# taz.de -- Einsicht dank Blindheit
       
       > Für ihr Buch „Wie meine Oma mir beibrachte, ohne Augen zu sehen“ hat
       > Annette Rümmele aus Hasbergen auf die Geschichte ihrer Großmutter
       > zurückgegriffen: Es erzählt für Blinde und Sehende, für Kinder und
       > Erwachsene vom Begreifen und Erkennen jenseits der optischen Wahrnehmung 
       
 (IMG) Bild: Schemenhaft und doch ausdrucksstark: das Bild der Oma im Buch
       
       Von Silke Behling
       
       Annette Rümmele hat die Geschichte ihrer Kindheit mit ihrer blinden Oma
       aufgeschrieben.
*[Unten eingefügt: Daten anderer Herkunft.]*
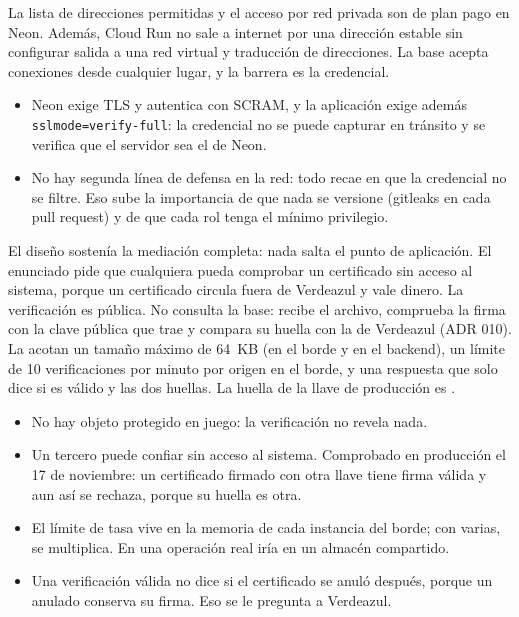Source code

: \documentclass[11pt,a4paper]{article}
\theoremstyle{definition}
\theoremstyle{remark}
\newcommand{\code}[1]{\texttt{#1}}
\begin{document}
\adrctx La lista de direcciones permitidas y el acceso por red privada son de
plan pago en Neon. Además, Cloud Run no sale a internet por una dirección
estable sin configurar salida a una red virtual y traducción de direcciones.
\adrdec La base acepta conexiones desde cualquier lugar, y la barrera es la
credencial.
\adrpos
\begin{itemize}
  \item Neon exige TLS y autentica con SCRAM, y la aplicación exige además
    \code{sslmode=verify-full}: la credencial no se puede capturar en tránsito
    y se verifica que el servidor sea el de Neon.
\end{itemize}
\adrneg
\begin{itemize}
  \item No hay segunda línea de defensa en la red: todo recae en que la
    credencial no se filtre. Eso sube la importancia de que nada se versione
    (gitleaks en cada pull request) y de que cada rol tenga el mínimo
    privilegio.
\end{itemize}

\adrctx El diseño sostenía la mediación completa: nada salta el punto de
aplicación. El enunciado pide que cualquiera pueda comprobar un certificado
sin acceso al sistema, porque un certificado circula fuera de Verdeazul y
vale dinero.
\adrdec La verificación es pública. No consulta la base: recibe el archivo,
comprueba la firma con la clave pública que trae y compara su huella con la
de Verdeazul (ADR 010). La acotan un tamaño máximo de 64~KB (en el borde y en
el backend), un límite de 10 verificaciones por minuto por origen en el
borde, y una respuesta que solo dice si es válido y las dos huellas. La
huella de la llave de producción es
.
\adrpos
\begin{itemize}
  \item No hay objeto protegido en juego: la verificación no revela nada.
  \item Un tercero puede confiar sin acceso al sistema. Comprobado en
    producción el 17 de noviembre: un certificado firmado con otra llave tiene
    firma válida y aun así se rechaza, porque su huella es otra.
\end{itemize}
\adrneg
\begin{itemize}
  \item El límite de tasa vive en la memoria de cada instancia del borde; con
    varias, se multiplica. En una operación real iría en un almacén compartido.
  \item Una verificación válida no dice si el certificado se anuló después,
    porque un anulado conserva su firma. Eso se le pregunta a Verdeazul.
\end{itemize}
\end{document}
Sie lässt den Leser daran teilhaben, wie sie als Kind
       erfahren hat, dass ihre Oma nichts sieht, und auch, was sie dabei über ihre
       eigenen Sinneswahrnehmungen gelernt hat. Die promovierte Psychologin lebt
       in Hasbergen bei Osnabrück. Sie weiß, was dies für die Entwicklung von
       Kindern bedeutet. Sie lehrte an Universitäten in Tübingen, Bern und
       Würzburg. Ein Schwerpunkt dabei: die Entwicklung von Kindern und
       Jugendlichen.
       
       Rümmele ist in Würzburg aufgewachsen. In ihre Geschichte lässt sie auch
       Ausdrücke aus ihrer fränkischen Heimat einfließen. In den 1950er-Jahren
       geboren, wuchs sie in einer Zeit auf, als arbeitende Mütter wie die ihre
       eher die Ausnahme waren. So wurde sie, wenn der Kindergarten um 12 Uhr
       schloss, von der Großmutter betreut und versorgt.
       
       Das Buch mutet auf den ersten Blick schmal wie ein Kinderbuch an, aber es
       richtet sich auch an Erwachsene. Im Zentrum steht ihre eigene Oma, aber
       nicht deren biografisch treue Geschichte, sondern eine „als Erinnerung an
       sie und als Andenken“, wie Rümmele sagt. Gemeinsamkeit: „Meine Großmutter
       war tatsächlich blind und sie fand sich ausgezeichnet in ihrem persönlichen
       Umfeld und ihrem kleinen Haushalt zurecht.“ Rümmele veröffentlicht seit
       2014 Lyrik und Prosa: 2017 kam ihr Haiku-Zyklus „Von Feen und Kobolden“
       heraus, 2018 wurde ihr Gedicht „Die Poesie der Gestalt“ von der Frankfurter
       Bibliothek ausgezeichnet und mit Grafiken von Hermann Wolf veröffentlicht.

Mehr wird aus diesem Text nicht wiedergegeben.